How Retirees Are Rescuing the Real-Estate Market

The battered housing market is getting some help from an unlikely source: retirees. Baby boomers on the cusp of collecting Social Security are bringing some much-needed vitality to the real-estate sector as they capitalize on reduced prices and low mortgage rates by lining up their next homes a few years early.

Before the crash, older home-buyers were already big players in the real-estate market, and now their influence is growing. According to the National Association of Realtors, people over 55 bought 21 percent of the homes that were sold in 2008, up from 13 percent in 2001. Now, roughly one out of every four baby boomers owns either a vacation home, land, or a rental property in addition to the home that they live in. And some shoppers are looking for transitional homes that they can vacation in now and settle into when they are ready to retire.
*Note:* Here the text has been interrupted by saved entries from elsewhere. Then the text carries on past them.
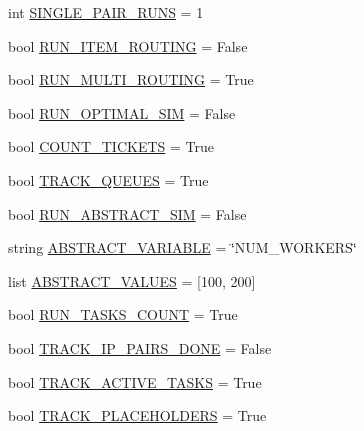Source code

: \begin{DoxyCompactItemize}
\item 
int \mbox{\hyperlink{namespacedynamicfilterapp_1_1toggles_a70d4dc65db288020e23ca213cd97c0f8}{S\+I\+N\+G\+L\+E\+\_\+\+P\+A\+I\+R\+\_\+\+R\+U\+NS}} = 1
\item 
bool \mbox{\hyperlink{namespacedynamicfilterapp_1_1toggles_a41d76408f27c5889dc3f40f066583a9f}{R\+U\+N\+\_\+\+I\+T\+E\+M\+\_\+\+R\+O\+U\+T\+I\+NG}} = False
\item 
bool \mbox{\hyperlink{namespacedynamicfilterapp_1_1toggles_a5f084acb116f3a65b90532f6a2ecb81b}{R\+U\+N\+\_\+\+M\+U\+L\+T\+I\+\_\+\+R\+O\+U\+T\+I\+NG}} = True
\item 
bool \mbox{\hyperlink{namespacedynamicfilterapp_1_1toggles_a82ca5524da03a0787588ac48df06bb1a}{R\+U\+N\+\_\+\+O\+P\+T\+I\+M\+A\+L\+\_\+\+S\+IM}} = False
\item 
bool \mbox{\hyperlink{namespacedynamicfilterapp_1_1toggles_ac35fabae4c109189ac40e759f367ee79}{C\+O\+U\+N\+T\+\_\+\+T\+I\+C\+K\+E\+TS}} = True
\item 
bool \mbox{\hyperlink{namespacedynamicfilterapp_1_1toggles_a170d7dba5203e9b2ab89eb541ed83b3a}{T\+R\+A\+C\+K\+\_\+\+Q\+U\+E\+U\+ES}} = True
\item 
bool \mbox{\hyperlink{namespacedynamicfilterapp_1_1toggles_a73b7b22a82dc40407d03e22dca8ac257}{R\+U\+N\+\_\+\+A\+B\+S\+T\+R\+A\+C\+T\+\_\+\+S\+IM}} = False
\item 
string \mbox{\hyperlink{namespacedynamicfilterapp_1_1toggles_a05ba5c39ee5a05284597d091b01650a3}{A\+B\+S\+T\+R\+A\+C\+T\+\_\+\+V\+A\+R\+I\+A\+B\+LE}} = \char`\"{}N\+U\+M\+\_\+\+W\+O\+R\+K\+E\+RS\char`\"{}
\item 
list \mbox{\hyperlink{namespacedynamicfilterapp_1_1toggles_ab64c8432c11e4b89425ac1f220ca01a9}{A\+B\+S\+T\+R\+A\+C\+T\+\_\+\+V\+A\+L\+U\+ES}} = \mbox{[}100, 200\mbox{]}
\item 
bool \mbox{\hyperlink{namespacedynamicfilterapp_1_1toggles_a904bebe166c12146cac5f4dec979450c}{R\+U\+N\+\_\+\+T\+A\+S\+K\+S\+\_\+\+C\+O\+U\+NT}} = True
\item 
bool \mbox{\hyperlink{namespacedynamicfilterapp_1_1toggles_ac1bb03e2d3e1f9304e6628d802795547}{T\+R\+A\+C\+K\+\_\+\+I\+P\+\_\+\+P\+A\+I\+R\+S\+\_\+\+D\+O\+NE}} = False
\item 
bool \mbox{\hyperlink{namespacedynamicfilterapp_1_1toggles_a9c5fce243b39b491bbdf705555a92617}{T\+R\+A\+C\+K\+\_\+\+A\+C\+T\+I\+V\+E\+\_\+\+T\+A\+S\+KS}} = True
\item 
bool \mbox{\hyperlink{namespacedynamicfilterapp_1_1toggles_a2be074e9eca6d662578ca68c95050ad3}{T\+R\+A\+C\+K\+\_\+\+P\+L\+A\+C\+E\+H\+O\+L\+D\+E\+RS}} = True

\end{DoxyCompactItemize}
"That's a trend that will continue," says NAR's Walter Molony. While many repeat buyers took a breather to rebuild the savings and home equity they lost over the past couple of years, Molony expects retirees to buy their way back into the market as the economy recovers. "This can be a terrific time to buy that retirement home, but buyers have to have the resources to float [multiple homes] for a while," says Rich Arzaga, a San Ramon, Calif., financial planner. He points out that the carrying costs of holding two properties can be unexpectedly high, and include the costs of finding tenants, making repairs, and managing the property.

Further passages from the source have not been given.